I think what really made this book rise above the previous two installments is its plot. The stories Seanan McGuire crafts are always exciting and fascinating. This time, the action was virtually nonstop and there were unexpected twists & developments starting in chapter two and continuing through to the very end. I never knew what was going to happen next; I was on the edge of my seat the whole entire time. Toby was taken to hell and back with multiple return trips. Despite the tense roller coaster ride, the plot never seemed convoluted. On the contrary, it was tightly & deftly woven without obstructive loose threads or questionable plot devices. The story made sense and was brimming with suspense, danger, and full-bodied emotions.
Another aspect that I can't help rave about is the rich assortment of characters and their development. Toby is of course the standout. She is funny, smart, brave, and completely devoted to the people she cares about.
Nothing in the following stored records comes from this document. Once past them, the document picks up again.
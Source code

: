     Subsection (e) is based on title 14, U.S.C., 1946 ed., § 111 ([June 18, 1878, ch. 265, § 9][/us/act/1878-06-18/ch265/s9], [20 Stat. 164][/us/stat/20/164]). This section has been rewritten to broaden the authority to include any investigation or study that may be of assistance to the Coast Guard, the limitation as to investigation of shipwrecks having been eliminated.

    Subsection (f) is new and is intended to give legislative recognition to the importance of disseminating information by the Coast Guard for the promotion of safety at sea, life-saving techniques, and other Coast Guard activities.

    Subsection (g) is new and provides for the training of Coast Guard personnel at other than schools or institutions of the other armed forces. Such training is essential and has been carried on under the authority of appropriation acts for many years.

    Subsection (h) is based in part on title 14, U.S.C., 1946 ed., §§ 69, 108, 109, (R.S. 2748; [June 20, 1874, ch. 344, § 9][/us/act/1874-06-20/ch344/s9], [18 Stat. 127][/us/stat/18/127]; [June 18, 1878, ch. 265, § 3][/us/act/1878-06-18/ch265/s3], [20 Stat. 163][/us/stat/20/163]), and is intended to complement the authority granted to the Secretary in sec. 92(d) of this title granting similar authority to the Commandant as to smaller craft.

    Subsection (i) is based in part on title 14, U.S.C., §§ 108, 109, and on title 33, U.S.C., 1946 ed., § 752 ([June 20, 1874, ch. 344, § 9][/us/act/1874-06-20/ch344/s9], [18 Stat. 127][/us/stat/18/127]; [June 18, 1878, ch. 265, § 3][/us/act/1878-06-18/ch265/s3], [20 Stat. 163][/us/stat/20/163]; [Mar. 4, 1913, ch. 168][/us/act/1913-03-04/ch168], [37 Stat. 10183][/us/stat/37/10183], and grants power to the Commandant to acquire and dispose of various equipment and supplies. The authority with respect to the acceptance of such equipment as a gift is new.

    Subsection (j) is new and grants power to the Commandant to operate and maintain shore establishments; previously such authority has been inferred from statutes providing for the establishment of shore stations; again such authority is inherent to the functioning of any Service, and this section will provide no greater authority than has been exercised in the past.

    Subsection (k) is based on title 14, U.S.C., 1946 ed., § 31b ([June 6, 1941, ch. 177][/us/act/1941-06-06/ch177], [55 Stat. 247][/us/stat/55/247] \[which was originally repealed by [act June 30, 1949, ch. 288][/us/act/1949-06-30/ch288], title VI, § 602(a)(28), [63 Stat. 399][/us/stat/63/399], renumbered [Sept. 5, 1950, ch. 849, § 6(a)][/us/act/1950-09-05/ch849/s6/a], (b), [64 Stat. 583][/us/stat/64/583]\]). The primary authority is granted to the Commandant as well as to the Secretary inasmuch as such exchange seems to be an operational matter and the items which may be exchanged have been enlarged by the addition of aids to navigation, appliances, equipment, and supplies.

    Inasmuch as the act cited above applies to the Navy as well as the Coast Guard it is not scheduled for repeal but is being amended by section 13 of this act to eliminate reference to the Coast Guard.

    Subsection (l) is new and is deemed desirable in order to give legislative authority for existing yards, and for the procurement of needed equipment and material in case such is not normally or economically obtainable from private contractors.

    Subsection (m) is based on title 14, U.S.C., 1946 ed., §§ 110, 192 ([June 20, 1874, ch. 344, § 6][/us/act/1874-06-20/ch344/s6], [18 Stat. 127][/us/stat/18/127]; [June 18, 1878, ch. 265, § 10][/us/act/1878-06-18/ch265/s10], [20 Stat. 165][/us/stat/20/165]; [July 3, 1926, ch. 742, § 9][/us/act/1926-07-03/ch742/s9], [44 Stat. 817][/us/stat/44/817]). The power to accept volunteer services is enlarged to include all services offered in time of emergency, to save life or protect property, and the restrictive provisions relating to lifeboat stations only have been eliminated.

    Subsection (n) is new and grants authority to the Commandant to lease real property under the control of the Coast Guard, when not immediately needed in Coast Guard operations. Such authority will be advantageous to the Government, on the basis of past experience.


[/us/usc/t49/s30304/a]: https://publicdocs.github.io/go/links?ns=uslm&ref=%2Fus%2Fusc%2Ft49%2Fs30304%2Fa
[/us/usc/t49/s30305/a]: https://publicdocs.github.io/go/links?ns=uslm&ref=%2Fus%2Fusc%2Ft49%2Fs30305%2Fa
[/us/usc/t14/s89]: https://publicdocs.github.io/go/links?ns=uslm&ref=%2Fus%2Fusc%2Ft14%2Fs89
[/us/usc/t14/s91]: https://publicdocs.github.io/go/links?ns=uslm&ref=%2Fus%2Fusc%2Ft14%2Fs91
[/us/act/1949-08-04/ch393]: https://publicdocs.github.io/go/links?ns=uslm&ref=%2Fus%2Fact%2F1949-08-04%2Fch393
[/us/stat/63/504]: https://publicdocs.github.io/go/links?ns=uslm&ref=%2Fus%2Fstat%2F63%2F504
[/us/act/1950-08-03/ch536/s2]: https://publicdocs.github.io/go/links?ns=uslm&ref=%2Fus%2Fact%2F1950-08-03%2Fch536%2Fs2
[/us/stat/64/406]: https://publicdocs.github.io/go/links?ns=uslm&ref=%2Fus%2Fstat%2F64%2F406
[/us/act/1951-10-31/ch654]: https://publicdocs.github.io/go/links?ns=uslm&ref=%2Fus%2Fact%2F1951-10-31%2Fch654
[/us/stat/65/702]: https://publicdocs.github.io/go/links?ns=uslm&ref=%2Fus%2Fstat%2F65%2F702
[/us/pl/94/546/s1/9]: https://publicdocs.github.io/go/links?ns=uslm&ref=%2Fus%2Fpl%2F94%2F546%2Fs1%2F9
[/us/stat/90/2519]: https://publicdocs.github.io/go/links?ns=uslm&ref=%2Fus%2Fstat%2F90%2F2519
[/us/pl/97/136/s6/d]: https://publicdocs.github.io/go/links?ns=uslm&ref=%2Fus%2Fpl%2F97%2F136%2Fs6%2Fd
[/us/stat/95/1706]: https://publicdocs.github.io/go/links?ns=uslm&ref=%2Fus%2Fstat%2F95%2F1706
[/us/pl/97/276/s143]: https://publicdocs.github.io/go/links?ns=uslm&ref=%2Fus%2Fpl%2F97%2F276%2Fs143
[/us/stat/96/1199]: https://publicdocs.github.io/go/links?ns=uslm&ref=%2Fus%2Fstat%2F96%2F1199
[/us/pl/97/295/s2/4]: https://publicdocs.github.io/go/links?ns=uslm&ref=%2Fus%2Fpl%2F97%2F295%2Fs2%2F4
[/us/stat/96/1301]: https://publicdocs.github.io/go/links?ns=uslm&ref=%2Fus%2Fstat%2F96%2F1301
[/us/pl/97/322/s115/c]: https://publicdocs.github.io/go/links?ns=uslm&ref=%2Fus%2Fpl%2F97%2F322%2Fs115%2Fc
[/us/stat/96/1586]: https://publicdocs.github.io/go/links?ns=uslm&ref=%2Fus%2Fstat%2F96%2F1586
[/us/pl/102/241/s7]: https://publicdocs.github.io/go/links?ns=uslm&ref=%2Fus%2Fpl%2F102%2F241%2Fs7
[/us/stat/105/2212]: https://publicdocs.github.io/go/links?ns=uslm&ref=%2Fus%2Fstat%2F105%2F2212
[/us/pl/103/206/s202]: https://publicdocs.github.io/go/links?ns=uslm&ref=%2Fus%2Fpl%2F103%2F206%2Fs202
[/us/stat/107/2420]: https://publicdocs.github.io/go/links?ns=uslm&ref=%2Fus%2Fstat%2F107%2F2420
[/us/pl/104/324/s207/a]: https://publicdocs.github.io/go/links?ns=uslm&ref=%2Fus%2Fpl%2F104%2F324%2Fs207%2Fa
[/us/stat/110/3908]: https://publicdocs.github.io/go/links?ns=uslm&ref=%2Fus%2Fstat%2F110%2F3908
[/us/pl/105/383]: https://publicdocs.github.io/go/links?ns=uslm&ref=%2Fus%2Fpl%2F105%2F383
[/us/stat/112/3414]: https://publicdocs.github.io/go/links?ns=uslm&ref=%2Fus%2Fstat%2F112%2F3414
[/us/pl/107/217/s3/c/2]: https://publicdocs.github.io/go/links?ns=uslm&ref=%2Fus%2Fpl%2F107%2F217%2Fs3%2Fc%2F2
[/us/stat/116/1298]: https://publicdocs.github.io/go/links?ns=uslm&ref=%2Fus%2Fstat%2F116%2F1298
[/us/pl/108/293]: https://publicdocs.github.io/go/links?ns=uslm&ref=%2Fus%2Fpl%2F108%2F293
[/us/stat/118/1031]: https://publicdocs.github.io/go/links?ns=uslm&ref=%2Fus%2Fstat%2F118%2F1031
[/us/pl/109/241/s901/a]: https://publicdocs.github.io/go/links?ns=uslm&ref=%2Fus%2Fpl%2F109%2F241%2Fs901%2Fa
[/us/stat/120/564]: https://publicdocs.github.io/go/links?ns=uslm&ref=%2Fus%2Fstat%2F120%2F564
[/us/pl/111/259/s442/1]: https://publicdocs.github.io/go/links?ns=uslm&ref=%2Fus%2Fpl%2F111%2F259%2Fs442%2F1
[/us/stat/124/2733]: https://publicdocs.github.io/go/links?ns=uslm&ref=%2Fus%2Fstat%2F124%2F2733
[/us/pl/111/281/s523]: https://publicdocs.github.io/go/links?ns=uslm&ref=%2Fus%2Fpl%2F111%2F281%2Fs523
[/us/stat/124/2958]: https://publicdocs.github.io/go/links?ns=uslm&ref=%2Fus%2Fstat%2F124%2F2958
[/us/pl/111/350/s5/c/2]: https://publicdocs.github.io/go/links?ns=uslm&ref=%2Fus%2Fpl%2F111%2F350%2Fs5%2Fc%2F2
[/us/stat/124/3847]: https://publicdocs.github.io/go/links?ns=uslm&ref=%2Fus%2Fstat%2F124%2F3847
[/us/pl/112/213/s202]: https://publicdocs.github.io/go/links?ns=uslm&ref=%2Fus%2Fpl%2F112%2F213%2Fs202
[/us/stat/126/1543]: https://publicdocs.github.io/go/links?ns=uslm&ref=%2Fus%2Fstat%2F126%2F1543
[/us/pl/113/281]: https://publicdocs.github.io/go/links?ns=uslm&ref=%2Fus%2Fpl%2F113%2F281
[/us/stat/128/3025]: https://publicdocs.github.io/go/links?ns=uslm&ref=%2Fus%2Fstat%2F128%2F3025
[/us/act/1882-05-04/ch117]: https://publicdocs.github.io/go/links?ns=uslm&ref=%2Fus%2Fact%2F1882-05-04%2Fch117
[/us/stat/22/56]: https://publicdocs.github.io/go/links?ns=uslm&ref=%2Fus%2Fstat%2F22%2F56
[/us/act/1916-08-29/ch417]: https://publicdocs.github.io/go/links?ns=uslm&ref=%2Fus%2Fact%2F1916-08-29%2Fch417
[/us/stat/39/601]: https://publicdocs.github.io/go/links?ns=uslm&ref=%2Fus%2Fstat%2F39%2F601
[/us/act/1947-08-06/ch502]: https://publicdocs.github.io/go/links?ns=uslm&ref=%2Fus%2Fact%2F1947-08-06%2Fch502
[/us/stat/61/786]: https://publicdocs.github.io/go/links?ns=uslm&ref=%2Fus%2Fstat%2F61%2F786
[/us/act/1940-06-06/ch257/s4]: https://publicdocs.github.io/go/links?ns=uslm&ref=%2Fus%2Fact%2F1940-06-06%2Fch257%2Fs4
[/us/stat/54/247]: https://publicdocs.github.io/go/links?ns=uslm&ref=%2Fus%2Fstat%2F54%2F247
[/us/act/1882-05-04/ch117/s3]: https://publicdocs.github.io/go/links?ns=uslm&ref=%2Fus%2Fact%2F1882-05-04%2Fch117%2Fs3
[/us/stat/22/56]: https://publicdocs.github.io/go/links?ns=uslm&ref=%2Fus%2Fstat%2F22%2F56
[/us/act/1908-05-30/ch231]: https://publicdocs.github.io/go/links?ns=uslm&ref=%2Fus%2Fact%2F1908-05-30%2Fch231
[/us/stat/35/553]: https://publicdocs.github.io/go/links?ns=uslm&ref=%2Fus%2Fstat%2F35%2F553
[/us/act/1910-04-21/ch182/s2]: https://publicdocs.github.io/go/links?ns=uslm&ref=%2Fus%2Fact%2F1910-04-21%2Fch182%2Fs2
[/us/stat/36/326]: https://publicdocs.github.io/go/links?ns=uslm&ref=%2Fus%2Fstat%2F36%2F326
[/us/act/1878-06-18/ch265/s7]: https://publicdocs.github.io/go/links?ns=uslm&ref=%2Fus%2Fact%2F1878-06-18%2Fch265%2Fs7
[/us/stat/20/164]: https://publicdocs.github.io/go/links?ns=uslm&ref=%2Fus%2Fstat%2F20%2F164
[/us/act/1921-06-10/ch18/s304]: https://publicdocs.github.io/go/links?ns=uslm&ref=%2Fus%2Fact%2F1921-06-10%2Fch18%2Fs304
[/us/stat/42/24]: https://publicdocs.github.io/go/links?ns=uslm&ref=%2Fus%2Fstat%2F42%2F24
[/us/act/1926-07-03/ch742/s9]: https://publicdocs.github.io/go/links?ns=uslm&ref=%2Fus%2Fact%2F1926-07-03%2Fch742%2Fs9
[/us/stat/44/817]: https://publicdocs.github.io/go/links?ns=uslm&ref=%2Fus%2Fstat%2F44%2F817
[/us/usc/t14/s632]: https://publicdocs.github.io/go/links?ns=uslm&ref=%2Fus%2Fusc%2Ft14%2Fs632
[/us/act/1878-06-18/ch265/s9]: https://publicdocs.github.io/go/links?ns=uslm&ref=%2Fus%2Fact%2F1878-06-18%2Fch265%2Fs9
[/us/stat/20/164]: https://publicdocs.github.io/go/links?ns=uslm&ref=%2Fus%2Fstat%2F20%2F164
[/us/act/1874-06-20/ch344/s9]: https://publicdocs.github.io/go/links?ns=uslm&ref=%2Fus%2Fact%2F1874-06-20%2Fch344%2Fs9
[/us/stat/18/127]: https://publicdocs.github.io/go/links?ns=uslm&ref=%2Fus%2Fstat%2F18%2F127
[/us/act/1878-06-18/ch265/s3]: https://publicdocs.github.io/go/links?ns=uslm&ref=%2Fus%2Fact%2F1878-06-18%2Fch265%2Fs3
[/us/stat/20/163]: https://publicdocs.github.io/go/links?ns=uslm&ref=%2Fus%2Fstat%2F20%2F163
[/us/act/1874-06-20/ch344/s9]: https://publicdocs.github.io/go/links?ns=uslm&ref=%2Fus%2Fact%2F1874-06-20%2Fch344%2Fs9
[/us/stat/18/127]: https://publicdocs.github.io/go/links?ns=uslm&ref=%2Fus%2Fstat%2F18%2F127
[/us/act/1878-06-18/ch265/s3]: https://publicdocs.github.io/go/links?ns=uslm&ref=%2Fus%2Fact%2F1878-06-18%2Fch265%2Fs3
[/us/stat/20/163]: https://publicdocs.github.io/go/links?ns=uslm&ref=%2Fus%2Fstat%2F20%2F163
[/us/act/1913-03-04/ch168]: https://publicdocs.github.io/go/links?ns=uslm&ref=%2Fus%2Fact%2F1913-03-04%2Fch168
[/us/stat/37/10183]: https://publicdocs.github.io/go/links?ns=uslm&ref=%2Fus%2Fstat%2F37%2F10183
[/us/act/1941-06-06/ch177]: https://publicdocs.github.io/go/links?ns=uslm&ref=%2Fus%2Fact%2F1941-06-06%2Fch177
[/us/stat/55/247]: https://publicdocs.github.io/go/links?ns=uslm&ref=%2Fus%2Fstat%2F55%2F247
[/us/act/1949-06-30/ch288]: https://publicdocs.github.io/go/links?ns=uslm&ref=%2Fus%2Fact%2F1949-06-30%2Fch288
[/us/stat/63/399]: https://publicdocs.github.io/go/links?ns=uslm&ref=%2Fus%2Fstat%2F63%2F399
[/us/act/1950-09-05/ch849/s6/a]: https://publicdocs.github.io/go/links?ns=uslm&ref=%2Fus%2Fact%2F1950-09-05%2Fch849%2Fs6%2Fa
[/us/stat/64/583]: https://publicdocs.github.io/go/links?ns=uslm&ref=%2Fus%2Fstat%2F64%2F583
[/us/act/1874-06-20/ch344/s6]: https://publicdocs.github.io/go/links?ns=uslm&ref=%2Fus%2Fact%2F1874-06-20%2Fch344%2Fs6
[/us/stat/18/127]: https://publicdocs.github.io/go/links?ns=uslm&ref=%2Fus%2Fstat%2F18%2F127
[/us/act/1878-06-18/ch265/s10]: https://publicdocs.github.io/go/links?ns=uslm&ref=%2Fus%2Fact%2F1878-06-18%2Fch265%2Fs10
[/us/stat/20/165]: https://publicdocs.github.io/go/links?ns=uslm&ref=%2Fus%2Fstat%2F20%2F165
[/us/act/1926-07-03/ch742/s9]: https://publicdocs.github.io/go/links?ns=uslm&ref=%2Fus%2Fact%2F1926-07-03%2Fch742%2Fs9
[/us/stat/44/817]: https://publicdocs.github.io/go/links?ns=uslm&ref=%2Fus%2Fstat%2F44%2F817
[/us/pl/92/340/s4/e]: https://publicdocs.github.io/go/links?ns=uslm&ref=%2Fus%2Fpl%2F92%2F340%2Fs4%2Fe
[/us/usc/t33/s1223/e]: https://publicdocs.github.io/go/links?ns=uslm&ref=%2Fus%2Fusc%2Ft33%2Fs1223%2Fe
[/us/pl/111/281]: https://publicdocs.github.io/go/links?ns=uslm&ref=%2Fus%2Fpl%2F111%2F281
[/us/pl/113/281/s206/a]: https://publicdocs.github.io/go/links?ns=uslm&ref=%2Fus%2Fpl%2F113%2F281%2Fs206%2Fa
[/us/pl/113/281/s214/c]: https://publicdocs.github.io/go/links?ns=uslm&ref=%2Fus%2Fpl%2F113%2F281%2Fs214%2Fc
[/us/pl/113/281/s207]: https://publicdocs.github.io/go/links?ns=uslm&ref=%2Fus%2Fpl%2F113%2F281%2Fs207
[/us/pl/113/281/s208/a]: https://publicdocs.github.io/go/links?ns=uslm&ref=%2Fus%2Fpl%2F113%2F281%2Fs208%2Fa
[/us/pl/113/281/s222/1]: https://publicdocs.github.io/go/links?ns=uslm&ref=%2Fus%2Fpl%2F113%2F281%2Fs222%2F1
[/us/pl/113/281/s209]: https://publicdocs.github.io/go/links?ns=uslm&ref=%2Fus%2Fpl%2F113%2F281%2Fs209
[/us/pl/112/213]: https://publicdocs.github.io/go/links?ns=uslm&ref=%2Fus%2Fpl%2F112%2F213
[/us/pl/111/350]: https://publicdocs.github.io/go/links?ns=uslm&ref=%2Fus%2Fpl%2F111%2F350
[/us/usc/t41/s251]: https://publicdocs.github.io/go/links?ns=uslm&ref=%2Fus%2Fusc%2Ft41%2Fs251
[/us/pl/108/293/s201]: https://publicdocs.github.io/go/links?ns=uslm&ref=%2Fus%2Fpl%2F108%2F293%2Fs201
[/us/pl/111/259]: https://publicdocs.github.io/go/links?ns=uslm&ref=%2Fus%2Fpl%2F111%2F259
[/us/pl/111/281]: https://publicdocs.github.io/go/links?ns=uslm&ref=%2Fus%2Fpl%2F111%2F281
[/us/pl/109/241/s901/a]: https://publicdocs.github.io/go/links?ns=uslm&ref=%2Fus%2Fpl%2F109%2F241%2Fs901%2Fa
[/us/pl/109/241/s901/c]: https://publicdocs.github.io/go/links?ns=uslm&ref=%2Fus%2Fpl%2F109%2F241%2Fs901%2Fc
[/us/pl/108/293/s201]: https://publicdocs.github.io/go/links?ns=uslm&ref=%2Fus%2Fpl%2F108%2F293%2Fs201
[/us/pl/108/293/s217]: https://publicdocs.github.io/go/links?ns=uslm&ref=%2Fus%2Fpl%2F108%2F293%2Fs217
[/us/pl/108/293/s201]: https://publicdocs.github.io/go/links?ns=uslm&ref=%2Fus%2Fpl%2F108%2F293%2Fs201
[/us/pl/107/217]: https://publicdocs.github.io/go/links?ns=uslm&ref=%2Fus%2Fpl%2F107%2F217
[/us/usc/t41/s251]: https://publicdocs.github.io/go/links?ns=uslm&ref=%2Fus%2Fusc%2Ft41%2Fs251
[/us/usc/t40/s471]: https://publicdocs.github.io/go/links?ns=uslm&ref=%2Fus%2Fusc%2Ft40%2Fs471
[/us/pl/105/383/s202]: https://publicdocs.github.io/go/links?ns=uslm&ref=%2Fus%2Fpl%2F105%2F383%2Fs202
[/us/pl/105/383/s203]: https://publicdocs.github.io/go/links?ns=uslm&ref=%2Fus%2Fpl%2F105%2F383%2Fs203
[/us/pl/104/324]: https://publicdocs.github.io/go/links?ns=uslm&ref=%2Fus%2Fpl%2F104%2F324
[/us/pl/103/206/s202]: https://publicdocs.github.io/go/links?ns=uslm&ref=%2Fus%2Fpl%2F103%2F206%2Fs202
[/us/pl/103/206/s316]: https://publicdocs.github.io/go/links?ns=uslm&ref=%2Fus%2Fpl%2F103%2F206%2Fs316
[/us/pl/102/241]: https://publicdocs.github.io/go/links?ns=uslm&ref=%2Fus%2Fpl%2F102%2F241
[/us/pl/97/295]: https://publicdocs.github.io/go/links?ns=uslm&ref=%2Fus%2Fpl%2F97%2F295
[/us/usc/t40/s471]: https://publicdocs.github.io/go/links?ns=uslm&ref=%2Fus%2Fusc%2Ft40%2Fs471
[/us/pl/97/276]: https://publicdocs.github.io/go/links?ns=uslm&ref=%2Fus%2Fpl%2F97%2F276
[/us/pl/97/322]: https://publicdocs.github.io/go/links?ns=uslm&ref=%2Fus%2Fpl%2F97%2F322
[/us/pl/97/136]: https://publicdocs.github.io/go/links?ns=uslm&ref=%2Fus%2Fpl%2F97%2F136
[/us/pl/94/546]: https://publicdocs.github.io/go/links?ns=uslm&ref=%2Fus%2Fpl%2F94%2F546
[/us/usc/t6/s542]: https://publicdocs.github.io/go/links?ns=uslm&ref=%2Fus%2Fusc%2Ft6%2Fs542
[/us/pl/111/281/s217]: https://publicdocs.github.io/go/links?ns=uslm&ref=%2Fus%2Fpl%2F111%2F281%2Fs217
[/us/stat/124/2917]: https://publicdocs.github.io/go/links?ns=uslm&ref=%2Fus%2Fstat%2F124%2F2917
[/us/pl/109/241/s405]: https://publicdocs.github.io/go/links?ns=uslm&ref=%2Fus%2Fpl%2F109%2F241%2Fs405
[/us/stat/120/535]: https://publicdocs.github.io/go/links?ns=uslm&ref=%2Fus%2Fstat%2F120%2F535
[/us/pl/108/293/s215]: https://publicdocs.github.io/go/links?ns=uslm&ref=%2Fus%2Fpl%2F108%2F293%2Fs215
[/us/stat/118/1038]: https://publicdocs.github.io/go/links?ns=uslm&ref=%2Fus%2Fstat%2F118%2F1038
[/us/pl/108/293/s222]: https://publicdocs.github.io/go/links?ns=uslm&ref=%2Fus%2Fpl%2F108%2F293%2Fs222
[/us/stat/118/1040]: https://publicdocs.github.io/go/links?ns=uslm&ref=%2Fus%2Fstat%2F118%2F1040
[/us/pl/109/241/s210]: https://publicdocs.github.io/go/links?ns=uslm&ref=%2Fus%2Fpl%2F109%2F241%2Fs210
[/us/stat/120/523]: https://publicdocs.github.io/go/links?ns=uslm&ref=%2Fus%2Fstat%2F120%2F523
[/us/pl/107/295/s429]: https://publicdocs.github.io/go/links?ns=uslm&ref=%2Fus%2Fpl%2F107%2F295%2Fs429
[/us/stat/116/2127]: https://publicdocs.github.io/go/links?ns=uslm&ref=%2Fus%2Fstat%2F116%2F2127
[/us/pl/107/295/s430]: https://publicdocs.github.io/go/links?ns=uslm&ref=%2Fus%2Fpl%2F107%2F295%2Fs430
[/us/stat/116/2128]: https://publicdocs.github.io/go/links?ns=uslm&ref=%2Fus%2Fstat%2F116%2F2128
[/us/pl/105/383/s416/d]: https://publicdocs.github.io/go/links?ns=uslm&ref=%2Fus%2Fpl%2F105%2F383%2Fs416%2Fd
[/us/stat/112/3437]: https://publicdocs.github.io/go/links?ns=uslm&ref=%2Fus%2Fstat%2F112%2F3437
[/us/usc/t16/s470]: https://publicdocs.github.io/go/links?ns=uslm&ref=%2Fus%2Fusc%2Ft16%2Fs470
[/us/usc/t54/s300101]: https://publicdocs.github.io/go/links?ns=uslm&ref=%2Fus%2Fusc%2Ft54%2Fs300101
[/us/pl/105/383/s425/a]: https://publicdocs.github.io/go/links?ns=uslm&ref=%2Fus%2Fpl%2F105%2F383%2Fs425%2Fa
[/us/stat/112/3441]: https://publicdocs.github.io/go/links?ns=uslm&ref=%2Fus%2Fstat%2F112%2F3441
No matter how great the trouble, she will not stand idly on the sidelines while innocent people (human or faerie) are threatened. She has values and principles that she holds steadfast to no matter what. And despite being totally kick-ass, she has a vulnerable side. Toby isn't too proud to admit to being scared and tired of constantly having to fight. She knows that others look at her as a hero, and she acknowledges and partially resents the weight of that responsibility. There were several moments in the book that made my heart break a little for Toby and made her that much more real to me. One such moment was when she asked where her hero was. I seriously wanted to jump into the book and tell her, "You're not alone; I've totally got your back, girl."
The other characters are also well fleshed out with very distinct and entertaining personalities. What's really great (and something you don't always see in other books) is how, in addition to the protagonist, some of the supporting characters grow and change throughout the series. Take for example the Luidaeg. She was introduced in the previous installment as a scary sea witch that didn't care about anything or anyone besides herself. She was mean, kinda crazy, and didn't seem to have much of a conscience. Now, she has developed an unlikely friendship with Toby that has notably chipped away at the ice that has surrounded her heart for countless years. She's still foulmouthed and intimidating, but she is starting to care and actually take action to help Toby in her endeavors to protect others. This also brings up the point of the wonderfully complex relationships that are further explored in this book. Despite trying to keep everyone at arm's length for fear of getting them hurt, Toby is surrounded by people that care about her. The relationships she has with each one of these people are unique and deep. The one relationship that I'm particularly fascinated by is the hate-love dynamic between Toby and Tybalt, the sexy king of cats. It's both entertaining and frustrating how dense she is about the obvious fact that she holds a very special place in his heart. I have a feeling that when Seanan McGuire decides to finally give this relationship more story time, some serious sparks are gonna fly.
Finally, I have to mention the writing. It is beautiful and witty. Seanan McGuire truly knows how to bring Toby's world to life. The environments are vividly described—some breathtaking and others gritty. There is lots of rich mythology that plays an intricate and profound role in the story development. And Toby's voice is wonderfully expressive and emotive.